About this task
Should the word "products" occur in a line of the records, copy that line.

*** Begin section ***

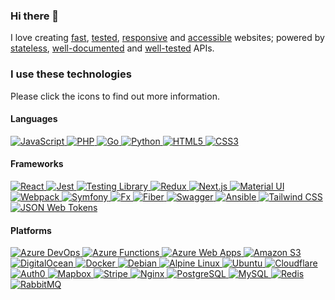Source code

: ### Hi there 👋

I love creating [fast](https://web.dev/measure/), [tested](https://testing-library.com/), [responsive](https://tailwindcss.com/) and [accessible](https://www.w3.org/WAI/tutorials/) websites; powered by [stateless](https://jwt.io/), [well-documented](https://swagger.io/resources/open-api/) and [well-tested](https://pkg.go.dev/testing) APIs.

### I use these technologies

<!--
<a href="">
  <picture>
    <source srcset="https://img.shields.io/badge/-0d1117?style=for-the-badge&logo=&logoColor=c9d1d9" media="(prefers-color-scheme: dark)" />
    <img src="https://img.shields.io/badge/-fff?style=for-the-badge&logo=&logoColor=24292f" alt="" />
  </picture>
</a>
-->

Please click the icons to find out more information.

#### Languages

<a href="https://developer.mozilla.org/en-US/docs/Web/JavaScript">
  <picture>
    <source srcset="https://img.shields.io/badge/JavaScript-0d1117?style=for-the-badge&logo=javascript&logoColor=c9d1d9" media="(prefers-color-scheme: dark)" />
    <img src="https://img.shields.io/badge/JavaScript-fff?style=for-the-badge&logo=javascript&logoColor=24292f" alt="JavaScript" />
  </picture>
</a>
<a href="https://www.php.net/">
  <picture>
    <source srcset="https://img.shields.io/badge/PHP-0d1117?style=for-the-badge&logo=php&logoColor=c9d1d9" media="(prefers-color-scheme: dark)" />
    <img src="https://img.shields.io/badge/PHP-fff?style=for-the-badge&logo=php&logoColor=24292f" alt="PHP" />
  </picture>
</a>
<a href="https://go.dev/">
  <picture>
    <source srcset="https://img.shields.io/badge/Go-0d1117?style=for-the-badge&logo=go&logoColor=c9d1d9" media="(prefers-color-scheme: dark)" />
    <img src="https://img.shields.io/badge/Go-fff?style=for-the-badge&logo=go&logoColor=24292f" alt="Go" />
  </picture>
</a>
<a href="https://www.python.org/">
  <picture>
    <source srcset="https://img.shields.io/badge/Python-0d1117?style=for-the-badge&logo=python&logoColor=c9d1d9" media="(prefers-color-scheme: dark)" />
    <img src="https://img.shields.io/badge/Python-fff?style=for-the-badge&logo=python&logoColor=24292f" alt="Python" />
  </picture>
</a>
<a href="https://developer.mozilla.org/en-US/docs/Web/HTML">
  <picture>
    <source srcset="https://img.shields.io/badge/HTML5-0d1117?style=for-the-badge&logo=html5&logoColor=c9d1d9" media="(prefers-color-scheme: dark)" />
    <img src="https://img.shields.io/badge/HTML5-fff?style=for-the-badge&logo=html5&logoColor=24292f" alt="HTML5" />
  </picture>
</a>
<a href="https://developer.mozilla.org/en-US/docs/Web/CSS">
  <picture>
    <source srcset="https://img.shields.io/badge/CSS3-0d1117?style=for-the-badge&logo=css3&logoColor=fff" media="(prefers-color-scheme: dark)" />
    <img src="https://img.shields.io/badge/CSS3-fff?style=for-the-badge&logo=css3&logoColor=24292f" alt="CSS3" />
  </picture>
</a>

#### Frameworks

<a href="https://reactjs.org/">
  <picture>
    <source srcset="https://img.shields.io/badge/React-0d1117?style=for-the-badge&logo=javascript&logoColor=c9d1d9" media="(prefers-color-scheme: dark)" />
    <img src="https://img.shields.io/badge/React-fff?style=for-the-badge&logo=javascript&logoColor=24292f" alt="React" />
  </picture>
</a>
<a href="https://jestjs.io/">
  <picture>
    <source srcset="https://img.shields.io/badge/Jest-0d1117?style=for-the-badge&logo=jest&logoColor=c9d1d9" media="(prefers-color-scheme: dark)" />
    <img src="https://img.shields.io/badge/Jest-fff?style=for-the-badge&logo=jest&logoColor=24292f" alt="Jest" />
  </picture>
</a>
<a href="https://testing-library.com/">
  <picture>
    <source srcset="https://img.shields.io/badge/Testing_Library-0d1117?style=for-the-badge&logo=testing-library&logoColor=c9d1d9" media="(prefers-color-scheme: dark)" />
    <img src="https://img.shields.io/badge/Testing_Library-fff?style=for-the-badge&logo=testing-library&logoColor=24292f" alt="Testing Library" />
  </picture>
</a>
<a href="https://redux-toolkit.js.org/">
  <picture>
    <source srcset="https://img.shields.io/badge/Redux-0d1117?style=for-the-badge&logo=redux&logoColor=c9d1d9" media="(prefers-color-scheme: dark)" />
    <img src="https://img.shields.io/badge/Redux-fff?style=for-the-badge&logo=redux&logoColor=24292f" alt="Redux" />
  </picture>
</a>
<a href="https://nextjs.org/">
  <picture>
    <source srcset="https://img.shields.io/badge/Next.js-0d1117?style=for-the-badge&logo=next.js&logoColor=c9d1d9" media="(prefers-color-scheme: dark)" />
    <img src="https://img.shields.io/badge/Next.js-fff?style=for-the-badge&logo=next.js&logoColor=24292f" alt="Next.js" />
  </picture>
</a>
<a href="https://mui.com/">
  <picture>
    <source srcset="https://img.shields.io/badge/Material--UI-0d1117?style=for-the-badge&logo=mui&logoColor=c9d1d9" media="(prefers-color-scheme: dark)" />
    <img src="https://img.shields.io/badge/Material--UI-fff?style=for-the-badge&logo=mui&logoColor=24292f" alt="Material UI" />
  </picture>
</a>
<a href="https://webpack.js.org/">
  <picture>
    <source srcset="https://img.shields.io/badge/Webpack-0d1117?style=for-the-badge&logo=webpack&logoColor=c9d1d9" media="(prefers-color-scheme: dark)" />
    <img src="https://img.shields.io/badge/Webpack-fff?style=for-the-badge&logo=webpack&logoColor=24292f" alt="Webpack" />
  </picture>
</a>
<a href="https://symfony.com/">
  <picture>
    <source srcset="https://img.shields.io/badge/Symfony-0d1117?style=for-the-badge&logo=symfony&logoColor=c9d1d9" media="(prefers-color-scheme: dark)" />
    <img src="https://img.shields.io/badge/Symfony-fff?style=for-the-badge&logo=symfony&logoColor=24292f" alt="Symfony" />
  </picture>
</a>
<a href="https://pkg.go.dev/go.uber.org/fx">
  <picture>
    <source srcset="https://img.shields.io/badge/Fx-0d1117?style=for-the-badge&logo=go&logoColor=c9d1d9" media="(prefers-color-scheme: dark)" />
    <img src="https://img.shields.io/badge/Fx-fff?style=for-the-badge&logo=go&logoColor=24292f" alt="Fx" />
  </picture>
</a>
<a href="https://gofiber.io/">
  <picture>
    <source srcset="https://img.shields.io/badge/Fiber-0d1117?style=for-the-badge&logo=go&logoColor=c9d1d9" media="(prefers-color-scheme: dark)" />
    <img src="https://img.shields.io/badge/Fiber-fff?style=for-the-badge&logo=go&logoColor=24292f" alt="Fiber" />
  </picture>
</a>
<a href="https://swagger.io/resources/open-api/">
  <picture>
    <source srcset="https://img.shields.io/badge/Swagger-0d1117?style=for-the-badge&logo=swagger&logoColor=c9d1d9" media="(prefers-color-scheme: dark)" />
    <img src="https://img.shields.io/badge/Swagger-fff?style=for-the-badge&logo=swagger&logoColor=24292f" alt="Swagger" />
  </picture>
</a>
<a href="https://www.ansible.com/">
  <picture>
    <source srcset="https://img.shields.io/badge/Ansible-0d1117?style=for-the-badge&logo=ansible&logoColor=c9d1d9" media="(prefers-color-scheme: dark)" />
    <img src="https://img.shields.io/badge/Ansible-fff?style=for-the-badge&logo=ansible&logoColor=24292f" alt="Ansible" />
  </picture>
</a>
<a href="https://tailwindcss.com/">
  <picture>
    <source srcset="https://img.shields.io/badge/Tailwind_CSS-0d1117?style=for-the-badge&logo=tailwind-css&logoColor=c9d1d9" media="(prefers-color-scheme: dark)" />
    <img src="https://img.shields.io/badge/Tailwind_CSS-fff?style=for-the-badge&logo=tailwind-css&logoColor=24292f" alt="Tailwind CSS" />
  </picture>
</a>
<a href="https://jwt.io/">
  <picture>
    <source srcset="https://img.shields.io/badge/JSON_Web_Tokens-0d1117?style=for-the-badge&logo=json-web-tokens&logoColor=fff" media="(prefers-color-scheme: dark)" />
    <img src="https://img.shields.io/badge/JSON_Web_Tokens-fff?style=for-the-badge&logo=json-web-tokens&logoColor=24292f" alt="JSON Web Tokens" />
  </picture>
</a>

#### Platforms

<a href="https://azure.microsoft.com/en-us/products/devops/">
  <picture>
    <source srcset="https://img.shields.io/badge/Azure_DevOps-0d1117?style=for-the-badge&logo=azure-devops&logoColor=c9d1d9" media="(prefers-color-scheme: dark)" />
    <img src="https://img.shields.io/badge/Azure_DevOps-fff?style=for-the-badge&logo=azure-devops&logoColor=24292f" alt="Azure DevOps" />
  </picture>
</a>
<a href="https://azure.microsoft.com/en-gb/products/functions/">
  <picture>
    <source srcset="https://img.shields.io/badge/Azure_Functions-0d1117?style=for-the-badge&logo=azurefunctions&logoColor=c9d1d9" media="(prefers-color-scheme: dark)" />
    <img src="https://img.shields.io/badge/Azure_Functions-fff?style=for-the-badge&logo=azurefunctions&logoColor=24292f" alt="Azure Functions" />
  </picture>
</a>
<a href="https://azure.microsoft.com/en-gb/products/app-service/web/">
  <picture>
    <source srcset="https://img.shields.io/badge/Azure_Web_Apps-0d1117?style=for-the-badge&logo=microsoft-azure&logoColor=c9d1d9" media="(prefers-color-scheme: dark)" />
    <img src="https://img.shields.io/badge/Azure_Web_Apps-fff?style=for-the-badge&logo=microsoft-azure&logoColor=24292f" alt="Azure Web Apps" />
  </picture>
</a>
<a href="https://aws.amazon.com/s3/">
  <picture>
    <source srcset="https://img.shields.io/badge/Amazon_S3-0d1117?style=for-the-badge&logo=amazon-s3&logoColor=c9d1d9" media="(prefers-color-scheme: dark)" />
    <img src="https://img.shields.io/badge/Amazon_S3-fff?style=for-the-badge&logo=amazon-s3&logoColor=24292f" alt="Amazon S3" />
  </picture>
</a>
<a href="https://www.digitalocean.com/">
  <picture>
    <source srcset="https://img.shields.io/badge/DigitalOcean-0d1117?style=for-the-badge&logo=digitalocean&logoColor=c9d1d9" media="(prefers-color-scheme: dark)" />
    <img src="https://img.shields.io/badge/DigitalOcean-fff?style=for-the-badge&logo=digitalocean&logoColor=24292f" alt="DigitalOcean" />
  </picture>
</a>
<a href="https://www.docker.com/">
  <picture>
    <source srcset="https://img.shields.io/badge/Docker-0d1117?style=for-the-badge&logo=docker&logoColor=c9d1d9" media="(prefers-color-scheme: dark)" />
    <img src="https://img.shields.io/badge/Docker-fff?style=for-the-badge&logo=docker&logoColor=24292f" alt="Docker" />
  </picture>
</a>
<a href="https://www.debian.org/">
  <picture>
    <source srcset="https://img.shields.io/badge/Debian-0d1117?style=for-the-badge&logo=debian&logoColor=c9d1d9" media="(prefers-color-scheme: dark)" />
    <img src="https://img.shields.io/badge/Debian-fff?style=for-the-badge&logo=debian&logoColor=24292f" alt="Debian" />
  </picture>
</a>
<a href="https://alpinelinux.org/">
  <picture>
    <source srcset="https://img.shields.io/badge/Alpine_Linux-0d1117?style=for-the-badge&logo=alpine-linux&logoColor=c9d1d9" media="(prefers-color-scheme: dark)" />
    <img src="https://img.shields.io/badge/Alpine_Linux-fff?style=for-the-badge&logo=alpine-linux&logoColor=24292f" alt="Alpine Linux" />
  </picture>
</a>
<a href="https://ubuntu.com/">
  <picture>
    <source srcset="https://img.shields.io/badge/Ubuntu-0d1117?style=for-the-badge&logo=ubuntu&logoColor=c9d1d9" media="(prefers-color-scheme: dark)" />
    <img src="https://img.shields.io/badge/Ubuntu-fff?style=for-the-badge&logo=ubuntu&logoColor=24292f" alt="Ubuntu" />
  </picture>
</a>
<a href="https://www.cloudflare.com/">
  <picture>
    <source srcset="https://img.shields.io/badge/Cloudflare-0d1117?style=for-the-badge&logo=cloudflare&logoColor=c9d1d9" media="(prefers-color-scheme: dark)" />
    <img src="https://img.shields.io/badge/Cloudflare-fff?style=for-the-badge&logo=cloudflare&logoColor=24292f" alt="Cloudflare" />
  </picture>
</a>
<a href="https://auth0.com/">
  <picture>
    <source srcset="https://img.shields.io/badge/Auth0-0d1117?style=for-the-badge&logo=auth0&logoColor=c9d1d9" media="(prefers-color-scheme: dark)" />
    <img src="https://img.shields.io/badge/Auth0-fff?style=for-the-badge&logo=auth0&logoColor=24292f" alt="Auth0" />
  </picture>
</a>
<a href="https://www.mapbox.com/">
  <picture>
    <source srcset="https://img.shields.io/badge/Mapbox-0d1117?style=for-the-badge&logo=mapbox&logoColor=c9d1d9" media="(prefers-color-scheme: dark)" />
    <img src="https://img.shields.io/badge/Mapbox-fff?style=for-the-badge&logo=mapbox&logoColor=24292f" alt="Mapbox" />
  </picture>
</a>
<a href="https://stripe.com/">
  <picture>
    <source srcset="https://img.shields.io/badge/Stripe-0d1117?style=for-the-badge&logo=stripe&logoColor=c9d1d9" media="(prefers-color-scheme: dark)" />
    <img src="https://img.shields.io/badge/Stripe-fff?style=for-the-badge&logo=stripe&logoColor=24292f" alt="Stripe" />
  </picture>
</a>
</a>
<a href="https://www.nginx.com/">
  <picture>
    <source srcset="https://img.shields.io/badge/Nginx-0d1117?style=for-the-badge&logo=nginx&logoColor=c9d1d9" media="(prefers-color-scheme: dark)" />
    <img src="https://img.shields.io/badge/Nginx-fff?style=for-the-badge&logo=nginx&logoColor=24292f" alt="Nginx" />
  </picture>
</a>
<a href="https://www.postgresql.org/">
  <picture>
    <source srcset="https://img.shields.io/badge/PostgreSQL-0d1117?style=for-the-badge&logo=postgresql&logoColor=c9d1d9" media="(prefers-color-scheme: dark)" />
    <img src="https://img.shields.io/badge/PostgreSQL-fff?style=for-the-badge&logo=postgresql=&logoColor=24292f" alt="PostgreSQL" />
  </picture>
</a>
<a href="https://www.mysql.com/">
  <picture>
    <source srcset="https://img.shields.io/badge/MySQL-0d1117?style=for-the-badge&logo=mysql&logoColor=c9d1d9" media="(prefers-color-scheme: dark)" />
    <img src="https://img.shields.io/badge/MySQL-fff?style=for-the-badge&logo=mysql=&logoColor=24292f" alt="MySQL" />
  </picture>
</a>
<a href="https://redis.io/">
  <picture>
    <source srcset="https://img.shields.io/badge/Redis-0d1117?style=for-the-badge&logo=redis&logoColor=c9d1d9" media="(prefers-color-scheme: dark)" />
    <img src="https://img.shields.io/badge/Redis-fff?style=for-the-badge&logo=redis&logoColor=24292f" alt="Redis" />
  </picture>
</a>
<a href="https://www.rabbitmq.com/">
  <picture>
    <source srcset="https://img.shields.io/badge/RabbitMQ-0d1117?style=for-the-badge&logo=rabbitmq&logoColor=c9d1d9" media="(prefers-color-scheme: dark)" />
    <img src="https://img.shields.io/badge/RabbitMQ-fff?style=for-the-badge&logo=rabbitmq&logoColor=24292f" alt="RabbitMQ" />
  </picture>
</a>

*** End section ***

Result of the task
<a href="https://azure.microsoft.com/en-us/products/devops/">
<a href="https://azure.microsoft.com/en-gb/products/functions/">
<a href="https://azure.microsoft.com/en-gb/products/app-service/web/">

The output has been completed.